The final interview in Grant Thornton’s My Big Decision series of life-changing business decisions is with tech entrepreneur and former Apple chief evangelist Guy Kawasaki, who talks about the moment he ‘wimped out’ of law college and went into the computer business instead.
Guy Kawasaki is one of the hardest-working entrepreneurs on the web. He is a speaker, presenter, blogger, author, social media consultant, entrepreneur, Silicon Valley venture capitalist and managing director of Garage Technology Ventures, and co-founder of Alltop.com, an ‘online magazine rack’ of popular topics on the web. His 10th book, Enchantment, came out this year and has drawn kudos from Sir Richard Branson, among others.
Before his career took off, however, Kawasaki was a struggling student at law school.
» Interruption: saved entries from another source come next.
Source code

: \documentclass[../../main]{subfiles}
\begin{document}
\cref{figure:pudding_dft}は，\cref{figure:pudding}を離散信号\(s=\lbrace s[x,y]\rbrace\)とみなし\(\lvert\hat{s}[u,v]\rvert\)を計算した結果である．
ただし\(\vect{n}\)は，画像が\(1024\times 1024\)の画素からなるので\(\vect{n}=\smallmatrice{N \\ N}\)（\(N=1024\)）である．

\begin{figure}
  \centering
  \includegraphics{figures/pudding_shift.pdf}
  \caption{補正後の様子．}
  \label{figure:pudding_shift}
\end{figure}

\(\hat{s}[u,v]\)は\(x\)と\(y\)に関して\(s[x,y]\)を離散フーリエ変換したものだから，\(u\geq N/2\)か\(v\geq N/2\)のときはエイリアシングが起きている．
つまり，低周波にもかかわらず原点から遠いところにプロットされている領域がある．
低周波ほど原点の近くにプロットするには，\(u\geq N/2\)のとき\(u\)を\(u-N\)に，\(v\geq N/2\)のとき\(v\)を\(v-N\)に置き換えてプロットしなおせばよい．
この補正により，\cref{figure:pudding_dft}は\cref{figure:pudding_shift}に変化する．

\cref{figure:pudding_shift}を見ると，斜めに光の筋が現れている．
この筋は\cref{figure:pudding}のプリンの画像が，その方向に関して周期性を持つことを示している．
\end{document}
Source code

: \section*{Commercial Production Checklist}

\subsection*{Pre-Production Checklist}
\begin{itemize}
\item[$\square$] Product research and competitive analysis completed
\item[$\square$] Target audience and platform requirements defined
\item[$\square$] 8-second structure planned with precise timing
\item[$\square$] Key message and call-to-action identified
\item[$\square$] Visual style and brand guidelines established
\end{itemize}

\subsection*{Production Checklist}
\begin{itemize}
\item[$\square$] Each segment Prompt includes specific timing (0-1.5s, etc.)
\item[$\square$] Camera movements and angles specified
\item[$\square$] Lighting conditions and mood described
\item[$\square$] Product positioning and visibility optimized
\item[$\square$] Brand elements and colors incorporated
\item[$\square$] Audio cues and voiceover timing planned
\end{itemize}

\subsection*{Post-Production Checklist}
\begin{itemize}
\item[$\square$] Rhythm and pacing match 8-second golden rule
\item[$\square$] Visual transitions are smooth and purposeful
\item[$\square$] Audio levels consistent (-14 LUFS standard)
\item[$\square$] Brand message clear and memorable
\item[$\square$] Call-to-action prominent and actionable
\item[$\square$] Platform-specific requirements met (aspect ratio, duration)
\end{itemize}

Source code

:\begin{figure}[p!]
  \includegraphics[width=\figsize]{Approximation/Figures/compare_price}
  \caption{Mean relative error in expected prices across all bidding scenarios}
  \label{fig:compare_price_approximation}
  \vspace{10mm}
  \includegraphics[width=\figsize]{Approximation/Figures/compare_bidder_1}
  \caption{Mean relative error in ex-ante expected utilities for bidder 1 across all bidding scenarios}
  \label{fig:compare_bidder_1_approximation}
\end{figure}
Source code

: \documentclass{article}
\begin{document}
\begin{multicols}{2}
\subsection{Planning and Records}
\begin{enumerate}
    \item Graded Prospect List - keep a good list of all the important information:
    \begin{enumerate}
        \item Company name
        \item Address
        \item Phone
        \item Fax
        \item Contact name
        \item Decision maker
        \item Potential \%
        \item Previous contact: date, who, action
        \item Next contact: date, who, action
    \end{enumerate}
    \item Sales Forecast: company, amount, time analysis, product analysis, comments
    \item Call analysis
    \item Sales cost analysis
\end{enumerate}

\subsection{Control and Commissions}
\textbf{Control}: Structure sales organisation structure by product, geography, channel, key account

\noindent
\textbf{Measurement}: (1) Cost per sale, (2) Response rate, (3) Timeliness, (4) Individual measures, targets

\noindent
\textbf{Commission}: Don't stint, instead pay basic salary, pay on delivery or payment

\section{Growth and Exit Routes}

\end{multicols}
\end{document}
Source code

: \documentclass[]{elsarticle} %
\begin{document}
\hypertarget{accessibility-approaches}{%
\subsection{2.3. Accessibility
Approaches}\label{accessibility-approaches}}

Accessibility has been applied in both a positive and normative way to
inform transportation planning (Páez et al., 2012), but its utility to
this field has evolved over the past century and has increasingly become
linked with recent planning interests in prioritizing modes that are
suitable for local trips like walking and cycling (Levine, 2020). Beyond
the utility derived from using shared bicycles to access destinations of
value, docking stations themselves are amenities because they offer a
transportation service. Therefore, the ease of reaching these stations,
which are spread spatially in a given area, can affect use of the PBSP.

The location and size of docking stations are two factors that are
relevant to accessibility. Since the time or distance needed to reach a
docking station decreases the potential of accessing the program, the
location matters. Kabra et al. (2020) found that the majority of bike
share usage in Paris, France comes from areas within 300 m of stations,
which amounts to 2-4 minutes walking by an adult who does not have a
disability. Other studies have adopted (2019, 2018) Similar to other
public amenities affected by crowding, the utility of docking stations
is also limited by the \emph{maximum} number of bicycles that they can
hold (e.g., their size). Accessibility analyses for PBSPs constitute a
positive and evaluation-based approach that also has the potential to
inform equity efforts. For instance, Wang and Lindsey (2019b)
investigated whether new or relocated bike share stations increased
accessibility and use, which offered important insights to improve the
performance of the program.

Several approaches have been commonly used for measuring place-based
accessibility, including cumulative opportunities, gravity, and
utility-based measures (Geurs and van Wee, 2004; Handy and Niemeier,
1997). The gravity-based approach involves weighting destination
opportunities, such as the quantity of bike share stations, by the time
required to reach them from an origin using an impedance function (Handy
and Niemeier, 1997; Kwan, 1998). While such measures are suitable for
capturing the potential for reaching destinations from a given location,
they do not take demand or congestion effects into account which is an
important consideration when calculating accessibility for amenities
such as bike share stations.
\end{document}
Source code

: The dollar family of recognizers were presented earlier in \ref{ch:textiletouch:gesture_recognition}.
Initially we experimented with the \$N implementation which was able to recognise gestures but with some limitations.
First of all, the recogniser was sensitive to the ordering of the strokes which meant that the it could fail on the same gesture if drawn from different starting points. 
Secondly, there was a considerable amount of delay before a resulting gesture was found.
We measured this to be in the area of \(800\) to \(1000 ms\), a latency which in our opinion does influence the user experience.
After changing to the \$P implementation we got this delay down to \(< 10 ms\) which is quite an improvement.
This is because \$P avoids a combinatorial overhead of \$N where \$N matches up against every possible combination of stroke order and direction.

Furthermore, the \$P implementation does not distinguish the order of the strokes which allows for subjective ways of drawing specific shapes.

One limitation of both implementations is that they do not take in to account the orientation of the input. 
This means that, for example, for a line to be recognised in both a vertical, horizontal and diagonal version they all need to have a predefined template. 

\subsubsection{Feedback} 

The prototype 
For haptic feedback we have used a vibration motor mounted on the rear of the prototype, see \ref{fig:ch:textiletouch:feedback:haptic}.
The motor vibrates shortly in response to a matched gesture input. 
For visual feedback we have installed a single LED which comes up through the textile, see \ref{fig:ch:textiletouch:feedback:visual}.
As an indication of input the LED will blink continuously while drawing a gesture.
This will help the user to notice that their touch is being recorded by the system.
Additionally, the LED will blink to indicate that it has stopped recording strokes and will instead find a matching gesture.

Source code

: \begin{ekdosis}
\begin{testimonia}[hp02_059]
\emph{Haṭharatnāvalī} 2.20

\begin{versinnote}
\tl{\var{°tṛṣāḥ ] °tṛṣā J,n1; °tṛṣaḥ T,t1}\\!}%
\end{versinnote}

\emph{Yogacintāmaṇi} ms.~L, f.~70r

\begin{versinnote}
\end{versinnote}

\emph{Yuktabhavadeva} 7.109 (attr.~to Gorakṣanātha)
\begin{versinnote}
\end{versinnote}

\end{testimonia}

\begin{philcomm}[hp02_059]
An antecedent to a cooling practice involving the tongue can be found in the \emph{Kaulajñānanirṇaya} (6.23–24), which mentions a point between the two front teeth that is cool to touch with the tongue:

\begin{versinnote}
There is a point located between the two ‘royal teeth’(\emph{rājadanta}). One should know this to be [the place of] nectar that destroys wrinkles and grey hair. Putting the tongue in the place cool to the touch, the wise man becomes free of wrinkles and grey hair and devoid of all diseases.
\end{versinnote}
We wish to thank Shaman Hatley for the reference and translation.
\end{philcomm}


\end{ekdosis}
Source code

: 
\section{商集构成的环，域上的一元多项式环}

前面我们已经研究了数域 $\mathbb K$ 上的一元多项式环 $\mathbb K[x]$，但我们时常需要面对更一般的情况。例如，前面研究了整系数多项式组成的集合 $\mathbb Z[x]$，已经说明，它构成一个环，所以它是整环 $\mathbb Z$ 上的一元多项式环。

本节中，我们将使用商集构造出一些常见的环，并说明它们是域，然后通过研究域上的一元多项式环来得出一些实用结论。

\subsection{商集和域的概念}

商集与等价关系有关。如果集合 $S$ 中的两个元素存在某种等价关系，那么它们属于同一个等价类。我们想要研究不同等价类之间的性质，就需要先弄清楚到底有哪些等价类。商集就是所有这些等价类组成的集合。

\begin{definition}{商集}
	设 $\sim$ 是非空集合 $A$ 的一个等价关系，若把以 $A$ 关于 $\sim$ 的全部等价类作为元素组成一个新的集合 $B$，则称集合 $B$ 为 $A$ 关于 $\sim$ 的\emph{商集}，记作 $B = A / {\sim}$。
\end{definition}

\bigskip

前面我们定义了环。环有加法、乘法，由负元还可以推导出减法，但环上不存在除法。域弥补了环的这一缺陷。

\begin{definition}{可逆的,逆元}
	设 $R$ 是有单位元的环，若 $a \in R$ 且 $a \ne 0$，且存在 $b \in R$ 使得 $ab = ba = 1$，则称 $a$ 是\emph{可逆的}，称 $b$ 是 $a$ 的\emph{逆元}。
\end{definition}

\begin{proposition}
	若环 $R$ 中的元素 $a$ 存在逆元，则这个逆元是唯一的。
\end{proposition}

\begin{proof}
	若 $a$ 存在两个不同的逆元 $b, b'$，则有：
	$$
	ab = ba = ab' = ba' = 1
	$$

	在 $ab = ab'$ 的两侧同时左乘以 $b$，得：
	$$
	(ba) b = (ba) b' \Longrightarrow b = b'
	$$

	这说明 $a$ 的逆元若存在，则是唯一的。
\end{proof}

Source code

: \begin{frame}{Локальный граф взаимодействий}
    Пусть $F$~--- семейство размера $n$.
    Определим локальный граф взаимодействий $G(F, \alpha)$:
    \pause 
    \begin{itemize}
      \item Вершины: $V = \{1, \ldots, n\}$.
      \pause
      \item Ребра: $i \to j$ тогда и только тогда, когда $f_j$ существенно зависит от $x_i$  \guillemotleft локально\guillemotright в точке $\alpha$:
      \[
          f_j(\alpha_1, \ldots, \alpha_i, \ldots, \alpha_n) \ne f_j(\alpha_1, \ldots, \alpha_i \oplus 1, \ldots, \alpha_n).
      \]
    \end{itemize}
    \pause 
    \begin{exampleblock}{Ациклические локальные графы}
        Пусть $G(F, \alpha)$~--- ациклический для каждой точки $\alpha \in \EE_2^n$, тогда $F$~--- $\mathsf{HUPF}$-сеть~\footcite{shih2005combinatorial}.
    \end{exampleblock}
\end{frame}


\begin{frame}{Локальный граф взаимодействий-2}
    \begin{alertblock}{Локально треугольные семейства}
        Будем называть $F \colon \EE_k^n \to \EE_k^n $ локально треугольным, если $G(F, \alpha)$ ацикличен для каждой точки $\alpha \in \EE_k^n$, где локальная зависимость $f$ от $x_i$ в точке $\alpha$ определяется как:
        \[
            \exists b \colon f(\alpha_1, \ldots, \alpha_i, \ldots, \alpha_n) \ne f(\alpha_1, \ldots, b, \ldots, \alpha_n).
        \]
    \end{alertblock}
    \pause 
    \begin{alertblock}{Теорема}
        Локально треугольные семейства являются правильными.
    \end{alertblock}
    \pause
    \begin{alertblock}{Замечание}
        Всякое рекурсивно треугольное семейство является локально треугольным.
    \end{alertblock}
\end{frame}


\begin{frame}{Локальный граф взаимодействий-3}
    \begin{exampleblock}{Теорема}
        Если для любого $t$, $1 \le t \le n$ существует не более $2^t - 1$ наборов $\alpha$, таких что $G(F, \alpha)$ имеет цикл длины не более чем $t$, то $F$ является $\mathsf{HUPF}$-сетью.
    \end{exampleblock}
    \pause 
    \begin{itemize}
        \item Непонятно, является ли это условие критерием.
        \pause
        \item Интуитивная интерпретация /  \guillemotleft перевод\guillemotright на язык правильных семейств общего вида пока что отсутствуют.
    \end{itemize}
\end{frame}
He hated it so much that he dropped out – “It was the first thing I quit in my life” – and enrolled instead on an MBA course at UCLA, beginning his business studies while working in the jewellery trade.
But it was in 1983 that he experienced the ‘pivotal’ moment in his career when a classmate showed him an Apple Macintosh computer – and what it could do.
“It was a religious experience… That was the moment when I decided I gotta get into the computer business!”
The decision was to lead to a job with Apple and ultimately becoming the company’s ‘chief evangelist’ and marketer.
Guy Kawasaki talks more about his life-changing moment – as well as the secret of his success, his addiction to hockey and some fast advice on Twitter strategy – in his My Big Decision vodcast
Grant Thornton’s My Big Decision series interviews prominent business leaders about critical moments in their lives. Catch up on previous interviewees via the links below.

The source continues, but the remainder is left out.